UNESCO has been pushing to put the reef on the danger list for a number of years, noting the worrying outlook as early as 2015.
While acknowledging Australia’s efforts to improve reef quality and the financial commitments made, it noted “with the utmost concern and regret… that the long-term outlook for the ecosystem of the property has further deteriorated from poor to very poor.”
A study published in the Proceedings of the Royal Society Journal last October found half the reef’s corals had died over the past 25 years.
The International Union for the Conservation of Nature, meanwhile, said in a December report that the health of the Great Barrier Reef was in a critical state and deteriorating as a result of climate change.
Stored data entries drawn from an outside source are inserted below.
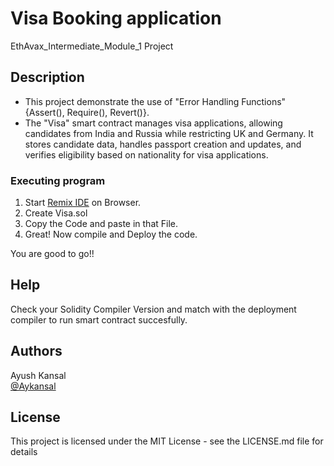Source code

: # Visa Booking application
EthAvax_Intermediate_Module_1 Project

## Description

* This project demonstrate the use of "Error Handling Functions" {Assert(), Require(), Revert()}.
* The "Visa" smart contract manages visa applications, allowing candidates from India and Russia while restricting UK and Germany. It stores candidate data, handles passport creation and updates, and verifies eligibility based on nationality for visa applications.

### Executing program

1. Start [Remix IDE](https://remix.ethereum.org/) on Browser.
2. Create Visa.sol 
3. Copy the Code and paste in that File.
4. Great! Now compile and Deploy the code.

You are good to go!!

## Help

Check your Solidity Compiler Version and match with the deployment compiler to run smart contract succesfully.

## Authors

Ayush Kansal  
[@Aykansal](https://linkedin.com/aykansal)

## License

This project is licensed under the MIT License - see the LICENSE.md file for details
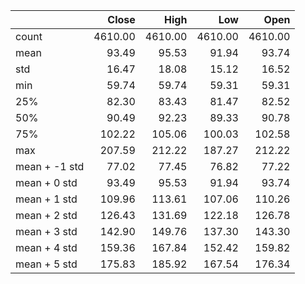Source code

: |               |   Close |    High |     Low |    Open |
|:--------------|--------:|--------:|--------:|--------:|
| count         | 4610.00 | 4610.00 | 4610.00 | 4610.00 |
| mean          |   93.49 |   95.53 |   91.94 |   93.74 |
| std           |   16.47 |   18.08 |   15.12 |   16.52 |
| min           |   59.74 |   59.74 |   59.31 |   59.31 |
| 25%           |   82.30 |   83.43 |   81.47 |   82.52 |
| 50%           |   90.49 |   92.23 |   89.33 |   90.78 |
| 75%           |  102.22 |  105.06 |  100.03 |  102.58 |
| max           |  207.59 |  212.22 |  187.27 |  212.22 |
| mean + -1 std |   77.02 |   77.45 |   76.82 |   77.22 |
| mean + 0 std  |   93.49 |   95.53 |   91.94 |   93.74 |
| mean + 1 std  |  109.96 |  113.61 |  107.06 |  110.26 |
| mean + 2 std  |  126.43 |  131.69 |  122.18 |  126.78 |
| mean + 3 std  |  142.90 |  149.76 |  137.30 |  143.30 |
| mean + 4 std  |  159.36 |  167.84 |  152.42 |  159.82 |
| mean + 5 std  |  175.83 |  185.92 |  167.54 |  176.34 |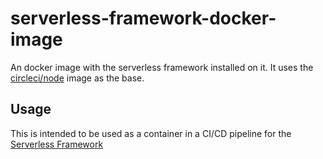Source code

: # serverless-framework-docker-image

An docker image with the serverless framework installed on it. It uses the [circleci/node](https://hub.docker.com/r/circleci/node) image as the base.

## Usage

This is intended to be used as a container in a CI/CD pipeline for the [Serverless Framework](https://www.serverless.com/)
Coral bleaching occurred in 2016, 2017 and 2020, which also affected the reef’s animal, bird and marine population, it said. Bleaching takes place when hotter water destroys the algae on which the coral feeds, causing it to turn white.
Australia’s heavy reliance on coal-fired power makes it one of the world’s largest carbon emitters per capita, but its conservative government has resisted calls to commit to a target of net-zero carbon emissions by 2050.
Morrison has said only that the country hoped to reach carbon neutral “as soon as possible” it has backed and has continued to support the country’s fossil fuel industries, arguing tougher action on emissions would cost jobs.